Inspecting App Traffic
Recently I wrote an article talking about inspecting traffic between the app for a game that I play and it's server and writing an API library to cover it's undocumented "private" API. Today I want to dive deeper in to how this kind of thing is done to provide more of an understanding of the process.
Focusing specifically on mobile apps we can say that at a high level there are two components: the app and the backend. These two components are separate from each other and must communicate with each other over the interent. The typical way for this communication to happen is via HTTP requests where the app will send the backend a request and the backend will send a response. Both the request and response can contain data; it's easy to visualize thinking like a phone call where you are ordering food. You say "I want a large cheese pizza" (request) and the person on the other end replies "Okay that will be $20" (response). Since this communication happens over the internet it must bounce through several networks to get where it's going, starting with the network that your phone is connected to. I'm going to assume that you are connected to a home internet network, you should not do this on a network you don't own, although we will only be looking for your own traffic this could be considered illegal in some areas on public networks.

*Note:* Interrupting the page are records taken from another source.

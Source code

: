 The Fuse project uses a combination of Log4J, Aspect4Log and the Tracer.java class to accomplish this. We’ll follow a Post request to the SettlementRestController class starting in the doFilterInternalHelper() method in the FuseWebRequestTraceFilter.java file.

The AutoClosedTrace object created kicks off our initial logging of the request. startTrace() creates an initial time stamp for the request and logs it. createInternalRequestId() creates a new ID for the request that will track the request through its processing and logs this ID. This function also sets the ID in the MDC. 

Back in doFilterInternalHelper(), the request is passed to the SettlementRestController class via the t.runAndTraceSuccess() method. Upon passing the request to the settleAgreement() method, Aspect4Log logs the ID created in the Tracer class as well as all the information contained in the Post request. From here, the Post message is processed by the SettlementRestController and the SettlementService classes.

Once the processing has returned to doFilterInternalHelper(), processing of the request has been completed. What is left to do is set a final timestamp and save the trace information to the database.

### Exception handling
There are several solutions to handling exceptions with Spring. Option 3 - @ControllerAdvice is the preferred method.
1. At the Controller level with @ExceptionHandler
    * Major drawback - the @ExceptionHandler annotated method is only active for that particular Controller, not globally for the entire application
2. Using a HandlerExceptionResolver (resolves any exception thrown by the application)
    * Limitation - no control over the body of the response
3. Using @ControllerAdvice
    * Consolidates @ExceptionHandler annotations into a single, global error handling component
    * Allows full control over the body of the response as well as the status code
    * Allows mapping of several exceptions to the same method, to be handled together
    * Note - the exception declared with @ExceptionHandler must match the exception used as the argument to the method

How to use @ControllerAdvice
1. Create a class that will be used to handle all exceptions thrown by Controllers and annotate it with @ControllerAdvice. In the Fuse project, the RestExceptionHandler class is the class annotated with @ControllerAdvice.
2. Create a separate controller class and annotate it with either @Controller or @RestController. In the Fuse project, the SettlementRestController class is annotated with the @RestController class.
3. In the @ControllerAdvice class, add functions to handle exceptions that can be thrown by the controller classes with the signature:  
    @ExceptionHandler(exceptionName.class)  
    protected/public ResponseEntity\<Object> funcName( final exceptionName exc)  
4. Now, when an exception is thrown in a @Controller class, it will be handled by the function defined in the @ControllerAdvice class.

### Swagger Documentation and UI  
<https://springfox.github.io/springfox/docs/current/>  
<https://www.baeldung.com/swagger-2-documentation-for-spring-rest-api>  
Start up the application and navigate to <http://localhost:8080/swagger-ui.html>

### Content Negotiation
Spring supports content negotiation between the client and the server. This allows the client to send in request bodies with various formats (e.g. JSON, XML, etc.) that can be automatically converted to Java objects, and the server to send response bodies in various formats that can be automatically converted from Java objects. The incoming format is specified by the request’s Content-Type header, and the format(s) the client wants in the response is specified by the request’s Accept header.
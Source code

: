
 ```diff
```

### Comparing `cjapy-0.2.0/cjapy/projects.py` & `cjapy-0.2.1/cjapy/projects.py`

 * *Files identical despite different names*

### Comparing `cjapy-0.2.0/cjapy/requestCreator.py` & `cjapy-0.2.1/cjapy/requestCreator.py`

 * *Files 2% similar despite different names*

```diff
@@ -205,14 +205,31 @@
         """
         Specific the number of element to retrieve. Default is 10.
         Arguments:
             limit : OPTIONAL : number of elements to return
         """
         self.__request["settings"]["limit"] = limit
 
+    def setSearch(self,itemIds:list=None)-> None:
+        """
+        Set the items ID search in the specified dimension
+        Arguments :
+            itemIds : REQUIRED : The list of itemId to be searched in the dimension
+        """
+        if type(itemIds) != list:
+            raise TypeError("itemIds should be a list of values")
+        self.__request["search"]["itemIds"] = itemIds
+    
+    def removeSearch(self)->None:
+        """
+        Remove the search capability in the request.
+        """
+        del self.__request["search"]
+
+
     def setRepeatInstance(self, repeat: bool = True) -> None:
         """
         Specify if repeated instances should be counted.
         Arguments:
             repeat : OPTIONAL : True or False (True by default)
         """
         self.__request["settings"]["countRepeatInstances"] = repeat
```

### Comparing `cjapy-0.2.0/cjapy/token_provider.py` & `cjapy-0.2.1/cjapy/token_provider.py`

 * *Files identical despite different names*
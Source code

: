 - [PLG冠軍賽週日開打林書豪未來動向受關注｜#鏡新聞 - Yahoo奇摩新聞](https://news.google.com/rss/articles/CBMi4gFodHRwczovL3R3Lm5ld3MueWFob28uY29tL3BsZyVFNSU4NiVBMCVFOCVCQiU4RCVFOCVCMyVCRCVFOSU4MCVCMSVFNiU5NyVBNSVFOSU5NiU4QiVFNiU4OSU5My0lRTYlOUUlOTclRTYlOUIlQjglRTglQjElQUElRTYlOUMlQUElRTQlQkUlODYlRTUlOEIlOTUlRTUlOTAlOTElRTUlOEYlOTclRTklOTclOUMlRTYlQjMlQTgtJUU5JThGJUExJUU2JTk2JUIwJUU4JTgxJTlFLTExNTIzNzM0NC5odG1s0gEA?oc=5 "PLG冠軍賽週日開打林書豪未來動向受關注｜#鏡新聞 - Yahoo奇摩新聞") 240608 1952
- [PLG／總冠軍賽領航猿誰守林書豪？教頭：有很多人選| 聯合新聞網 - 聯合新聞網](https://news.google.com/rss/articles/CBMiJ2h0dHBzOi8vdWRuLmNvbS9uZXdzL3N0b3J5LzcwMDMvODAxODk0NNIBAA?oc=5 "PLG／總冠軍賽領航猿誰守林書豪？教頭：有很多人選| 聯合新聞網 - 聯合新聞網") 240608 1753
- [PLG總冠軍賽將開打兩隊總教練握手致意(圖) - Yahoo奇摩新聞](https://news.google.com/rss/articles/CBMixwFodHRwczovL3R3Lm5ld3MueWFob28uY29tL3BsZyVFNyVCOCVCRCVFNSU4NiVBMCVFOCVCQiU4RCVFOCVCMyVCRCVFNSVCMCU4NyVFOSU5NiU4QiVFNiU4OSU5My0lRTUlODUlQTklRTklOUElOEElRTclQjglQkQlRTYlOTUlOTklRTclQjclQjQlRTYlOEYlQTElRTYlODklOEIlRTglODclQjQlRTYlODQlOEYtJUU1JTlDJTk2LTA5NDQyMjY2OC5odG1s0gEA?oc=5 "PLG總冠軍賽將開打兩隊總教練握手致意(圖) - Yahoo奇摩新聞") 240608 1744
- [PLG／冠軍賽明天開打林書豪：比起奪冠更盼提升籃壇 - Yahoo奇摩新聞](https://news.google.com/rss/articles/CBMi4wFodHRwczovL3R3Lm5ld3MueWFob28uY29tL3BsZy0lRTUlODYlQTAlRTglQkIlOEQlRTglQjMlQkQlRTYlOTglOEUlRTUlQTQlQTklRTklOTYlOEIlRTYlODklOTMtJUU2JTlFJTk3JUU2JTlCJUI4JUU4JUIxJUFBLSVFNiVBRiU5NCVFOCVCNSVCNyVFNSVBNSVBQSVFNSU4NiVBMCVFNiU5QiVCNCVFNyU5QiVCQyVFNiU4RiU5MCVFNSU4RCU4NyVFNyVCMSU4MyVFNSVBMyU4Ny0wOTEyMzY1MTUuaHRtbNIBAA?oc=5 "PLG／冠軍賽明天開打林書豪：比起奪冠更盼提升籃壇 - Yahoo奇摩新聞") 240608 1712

Using Network Tools (Proxyman)
The first step is to find the right tool for inspecting traffic you will want something that can setup a proxy for your local network so that you can connect your phone to it and show your phone's network traffic. This is like adding a third person to the phone call that can hear what is being said. There's a couple options that I know off hand one is Charles Proxy and the other, which I will use for this article is Proxyman. You could use more advanced tools like Wireshark for this as well but i'll skip those for now because these are far more user friendly.
Install Proxyman and launch it for the first time, you will be presented with a flow of network traffic from your own computer at first. On the left hand side you can see that Proxyman sorts these connections by app which is really helpful it will also sort your phone traffic into a section of it's own once we connect it.

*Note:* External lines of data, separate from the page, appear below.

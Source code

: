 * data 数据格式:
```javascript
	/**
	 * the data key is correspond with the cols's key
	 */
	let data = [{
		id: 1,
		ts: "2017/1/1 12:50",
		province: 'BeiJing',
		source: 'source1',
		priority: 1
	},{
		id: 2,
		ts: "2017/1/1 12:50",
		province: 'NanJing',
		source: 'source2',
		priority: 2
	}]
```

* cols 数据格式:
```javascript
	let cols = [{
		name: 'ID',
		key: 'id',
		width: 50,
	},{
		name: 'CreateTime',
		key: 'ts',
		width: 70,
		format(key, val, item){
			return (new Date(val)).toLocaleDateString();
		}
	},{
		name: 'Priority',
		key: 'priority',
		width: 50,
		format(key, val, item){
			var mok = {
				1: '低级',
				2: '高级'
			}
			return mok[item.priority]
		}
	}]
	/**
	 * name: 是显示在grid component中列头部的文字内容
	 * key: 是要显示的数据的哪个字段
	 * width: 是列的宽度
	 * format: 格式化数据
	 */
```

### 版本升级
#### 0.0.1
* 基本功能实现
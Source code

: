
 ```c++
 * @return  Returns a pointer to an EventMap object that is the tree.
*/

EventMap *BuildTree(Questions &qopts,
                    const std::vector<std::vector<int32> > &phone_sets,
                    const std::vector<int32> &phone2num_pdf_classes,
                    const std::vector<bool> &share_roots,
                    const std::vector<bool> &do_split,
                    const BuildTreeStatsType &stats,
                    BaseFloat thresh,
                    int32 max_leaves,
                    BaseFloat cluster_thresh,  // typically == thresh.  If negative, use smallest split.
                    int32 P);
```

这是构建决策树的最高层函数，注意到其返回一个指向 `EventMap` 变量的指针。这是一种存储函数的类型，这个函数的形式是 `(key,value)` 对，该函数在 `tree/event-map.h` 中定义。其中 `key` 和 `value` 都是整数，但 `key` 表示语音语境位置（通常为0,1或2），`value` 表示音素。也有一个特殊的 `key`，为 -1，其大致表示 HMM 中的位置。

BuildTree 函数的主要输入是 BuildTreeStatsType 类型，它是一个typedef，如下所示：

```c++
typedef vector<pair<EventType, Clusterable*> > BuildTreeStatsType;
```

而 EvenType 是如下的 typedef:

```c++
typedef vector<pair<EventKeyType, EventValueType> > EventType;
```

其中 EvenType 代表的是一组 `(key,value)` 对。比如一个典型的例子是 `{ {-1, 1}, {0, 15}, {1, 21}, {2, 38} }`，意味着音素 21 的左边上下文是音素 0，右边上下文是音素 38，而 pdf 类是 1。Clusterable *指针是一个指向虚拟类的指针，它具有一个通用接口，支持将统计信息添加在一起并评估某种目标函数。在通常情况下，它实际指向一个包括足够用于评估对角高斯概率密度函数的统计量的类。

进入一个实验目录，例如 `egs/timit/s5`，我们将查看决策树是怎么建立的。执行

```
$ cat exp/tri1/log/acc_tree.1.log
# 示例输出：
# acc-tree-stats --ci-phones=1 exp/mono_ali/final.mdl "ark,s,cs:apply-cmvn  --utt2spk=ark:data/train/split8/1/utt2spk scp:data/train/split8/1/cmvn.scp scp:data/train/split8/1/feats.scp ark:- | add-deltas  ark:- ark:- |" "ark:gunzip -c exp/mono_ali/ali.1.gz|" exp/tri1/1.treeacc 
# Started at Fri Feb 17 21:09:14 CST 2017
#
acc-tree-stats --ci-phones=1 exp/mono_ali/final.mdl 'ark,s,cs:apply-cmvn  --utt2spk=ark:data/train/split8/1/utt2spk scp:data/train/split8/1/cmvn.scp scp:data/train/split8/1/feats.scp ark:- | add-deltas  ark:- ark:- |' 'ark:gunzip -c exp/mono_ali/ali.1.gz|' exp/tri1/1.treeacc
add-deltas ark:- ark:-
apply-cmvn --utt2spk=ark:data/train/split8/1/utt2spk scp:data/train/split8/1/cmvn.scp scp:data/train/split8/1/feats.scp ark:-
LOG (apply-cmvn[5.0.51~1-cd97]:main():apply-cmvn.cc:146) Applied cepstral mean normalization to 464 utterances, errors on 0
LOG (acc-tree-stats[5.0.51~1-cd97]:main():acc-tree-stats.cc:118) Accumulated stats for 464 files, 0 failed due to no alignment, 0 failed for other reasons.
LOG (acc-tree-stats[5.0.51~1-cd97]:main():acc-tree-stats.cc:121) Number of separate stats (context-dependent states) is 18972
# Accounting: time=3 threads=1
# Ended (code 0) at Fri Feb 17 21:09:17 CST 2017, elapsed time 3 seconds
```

Next you want to go to the menu:
Follow all of the steps in that pop up window to connect your device to Proxyman and install the certificates to your computer and your mobile device so that we can inspect HTTPS (SSL) traffic (more on that later). After doing this you will see a new section on the left hand side with your phone listed under "Remote devices"

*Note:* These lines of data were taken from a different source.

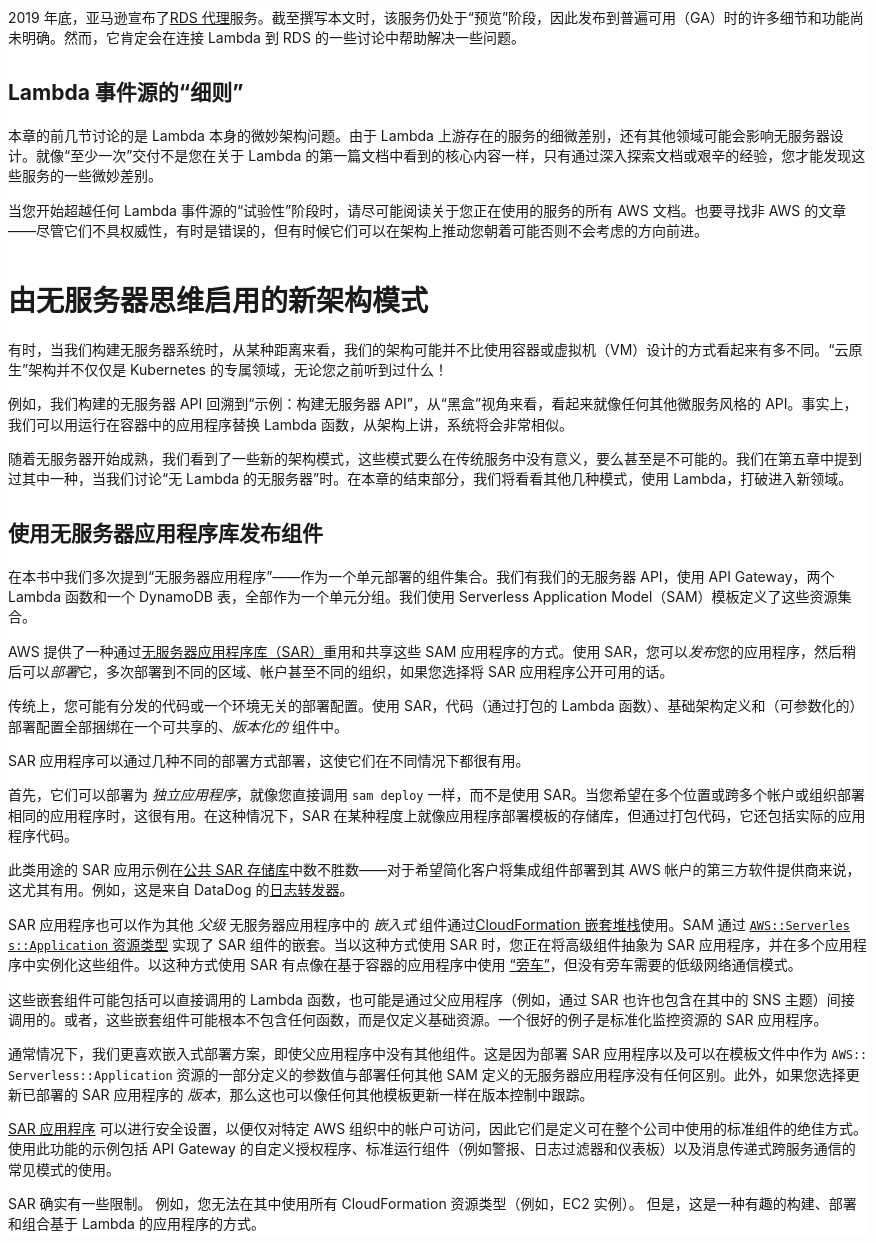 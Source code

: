 2019 年底，亚马逊宣布了[RDS 代理](https://oreil.ly/alAqq)服务。截至撰写本文时，该服务仍处于“预览”阶段，因此发布到普遍可用（GA）时的许多细节和功能尚未明确。然而，它肯定会在连接 Lambda 到 RDS 的一些讨论中帮助解决一些问题。

## Lambda 事件源的“细则”

本章的前几节讨论的是 Lambda 本身的微妙架构问题。由于 Lambda 上游存在的服务的细微差别，还有其他领域可能会影响无服务器设计。就像“至少一次”交付不是您在关于 Lambda 的第一篇文档中看到的核心内容一样，只有通过深入探索文档或艰辛的经验，您才能发现这些服务的一些微妙差别。

当您开始超越任何 Lambda 事件源的“试验性”阶段时，请尽可能阅读关于您正在使用的服务的所有 AWS 文档。也要寻找非 AWS 的文章——尽管它们不具权威性，有时是错误的，但有时候它们可以在架构上推动您朝着可能否则不会考虑的方向前进。

# 由无服务器思维启用的新架构模式

有时，当我们构建无服务器系统时，从某种距离来看，我们的架构可能并不比使用容器或虚拟机（VM）设计的方式看起来有多不同。“云原生”架构并不仅仅是 Kubernetes 的专属领域，无论您之前听到过什么！

例如，我们构建的无服务器 API 回溯到“示例：构建无服务器 API”，从“黑盒”视角来看，看起来就像任何其他微服务风格的 API。事实上，我们可以用运行在容器中的应用程序替换 Lambda 函数，从架构上讲，系统将会非常相似。

随着无服务器开始成熟，我们看到了一些新的架构模式，这些模式要么在传统服务中没有意义，要么甚至是不可能的。我们在第五章中提到过其中一种，当我们讨论“无 Lambda 的无服务器”时。在本章的结束部分，我们将看看其他几种模式，使用 Lambda，打破进入新领域。

## 使用无服务器应用程序库发布组件

在本书中我们多次提到“无服务器应用程序”——作为一个单元部署的组件集合。我们有我们的无服务器 API，使用 API Gateway，两个 Lambda 函数和一个 DynamoDB 表，全部作为一个单元分组。我们使用 Serverless Application Model（SAM）模板定义了这些资源集合。

AWS 提供了一种通过[无服务器应用程序库（SAR）](https://oreil.ly/Oa8HO)重用和共享这些 SAM 应用程序的方式。使用 SAR，您可以*发布*您的应用程序，然后稍后可以*部署*它，多次部署到不同的区域、帐户甚至不同的组织，如果您选择将 SAR 应用程序公开可用的话。

传统上，您可能有分发的代码或一个环境无关的部署配置。使用 SAR，代码（通过打包的 Lambda 函数）、基础架构定义和（可参数化的）部署配置全部捆绑在一个可共享的、*版本化的* 组件中。

SAR 应用程序可以通过几种不同的部署方式部署，这使它们在不同情况下都很有用。

首先，它们可以部署为 *独立应用程序*，就像您直接调用 `sam deploy` 一样，而不是使用 SAR。当您希望在多个位置或跨多个帐户或组织部署相同的应用程序时，这很有用。在这种情况下，SAR 在某种程度上就像应用程序部署模板的存储库，但通过打包代码，它还包括实际的应用程序代码。

此类用途的 SAR 应用示例在[公共 SAR 存储库](https://oreil.ly/QyOkD)中数不胜数——对于希望简化客户将集成组件部署到其 AWS 帐户的第三方软件提供商来说，这尤其有用。例如，这是来自 DataDog 的[日志转发器](https://oreil.ly/z-s8e)。

SAR 应用程序也可以作为其他 *父级* 无服务器应用程序中的 *嵌入式* 组件通过[CloudFormation 嵌套堆栈](https://oreil.ly/1sJjI)使用。SAM 通过 [`AWS::Serverless::Application` 资源类型](https://oreil.ly/aY0-G) 实现了 SAR 组件的嵌套。当以这种方式使用 SAR 时，您正在将高级组件抽象为 SAR 应用程序，并在多个应用程序中实例化这些组件。以这种方式使用 SAR 有点像在基于容器的应用程序中使用 [“旁车”](https://oreil.ly/9k3Xl)，但没有旁车需要的低级网络通信模式。

这些嵌套组件可能包括可以直接调用的 Lambda 函数，也可能是通过父应用程序（例如，通过 SAR 也许也包含在其中的 SNS 主题）间接调用的。或者，这些嵌套组件可能根本不包含任何函数，而是仅定义基础资源。一个很好的例子是标准化监控资源的 SAR 应用程序。

通常情况下，我们更喜欢嵌入式部署方案，即使父应用程序中没有其他组件。这是因为部署 SAR 应用程序以及可以在模板文件中作为 `AWS::Serverless::Application` 资源的一部分定义的参数值与部署任何其他 SAM 定义的无服务器应用程序没有任何区别。此外，如果您选择更新已部署的 SAR 应用程序的 *版本*，那么这也可以像任何其他模板更新一样在版本控制中跟踪。

[SAR 应用程序](https://oreil.ly/nhOUb) 可以进行安全设置，以便仅对特定 AWS 组织中的帐户可访问，因此它们是定义可在整个公司中使用的标准组件的绝佳方式。 使用此功能的示例包括 API Gateway 的自定义授权程序、标准运行组件（例如警报、日志过滤器和仪表板）以及消息传递式跨服务通信的常见模式的使用。

SAR 确实有一些限制。 例如，您无法在其中使用所有 CloudFormation 资源类型（例如，EC2 实例）。 但是，这是一种有趣的构建、部署和组合基于 Lambda 的应用程序的方式。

This section will include all of your phone's traffic as it communicates with the internet, sorted by host.
Identifying Target Traffic
Since Proxyman sorts traffic by host you can usually quickly identify the traffic you're looking for, as an example when I was debugging the Grepolis app I looked for domains containing
grepolis.com which included two different subdomains
en45.grepolis.com I needed traffic for both of these to do what I needed to do but it was clear which domains I should be watching. Usually the host is named after the app name or at least is usually the same as the domain name for the website for example Facebook and
facebook.com. Once you have identified the host(s) which you want to inspect you can start clicking individual packets in the main list to see what's inside them. You will want to keep an eye on the
Method column because we likely only care about
Decrypting HTTPS (SSL) Traffic
During the first couple steps when connecting your device to Proxyman you installed two certificates one on your local machine and one on your mobile device, what these certificates do is allow your computer to see the raw unencrypted data inside of the encrypted HTTPS (SSL) packets. HTTPS is designed to secure your traffic from this exact thing so by doing this you have effectively defeated a security measure designed to protect your data but only so that you can see it. This is called a Man in the Middle MitM attack which are very common on public networks so be careful! For this use it works perfectly because the use of HTTPS by platforms is very common now but our goal is to see what's inside of the traffic that our mobile device is sending and receiving.
Using this process you can watch all traffic on your personal computer, mobile devices and more. It's a very powerful tool that gives you a deeper understanding of what's going on on all your devices and your local network. Please keep in mind that you should only do this on devices and networks that belong to you. It is possible to do this to others however it's illegal and can get you in real legal trouble.